**TRY IT:** Exactly the lines from the line containing "Notebook + Anaconda<br>" through the last line of the entries below should appear in the answer, reproduced verbatim.

Rendered images with source text:
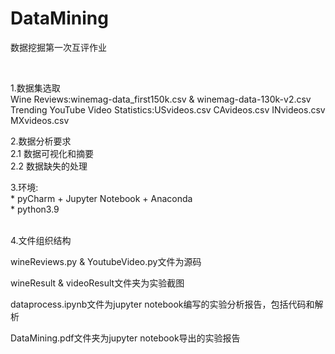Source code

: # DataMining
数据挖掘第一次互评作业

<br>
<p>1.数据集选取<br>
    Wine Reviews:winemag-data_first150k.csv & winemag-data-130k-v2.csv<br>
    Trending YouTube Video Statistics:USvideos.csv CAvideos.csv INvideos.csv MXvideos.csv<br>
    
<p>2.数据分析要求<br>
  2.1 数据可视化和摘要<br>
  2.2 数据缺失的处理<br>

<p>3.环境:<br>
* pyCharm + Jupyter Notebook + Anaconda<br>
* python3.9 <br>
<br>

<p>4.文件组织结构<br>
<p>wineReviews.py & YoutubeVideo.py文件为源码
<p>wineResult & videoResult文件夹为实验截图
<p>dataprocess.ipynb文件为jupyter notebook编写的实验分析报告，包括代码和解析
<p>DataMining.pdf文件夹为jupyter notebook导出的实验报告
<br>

**RESULT OF THIS TASK:**
* pyCharm + Jupyter Notebook + Anaconda<br>
* python3.9 <br>
<br>

<p>4.文件组织结构<br>
<p>wineReviews.py & YoutubeVideo.py文件为源码
<p>wineResult & videoResult文件夹为实验截图
<p>dataprocess.ipynb文件为jupyter notebook编写的实验分析报告，包括代码和解析
<p>DataMining.pdf文件夹为jupyter notebook导出的实验报告
<br>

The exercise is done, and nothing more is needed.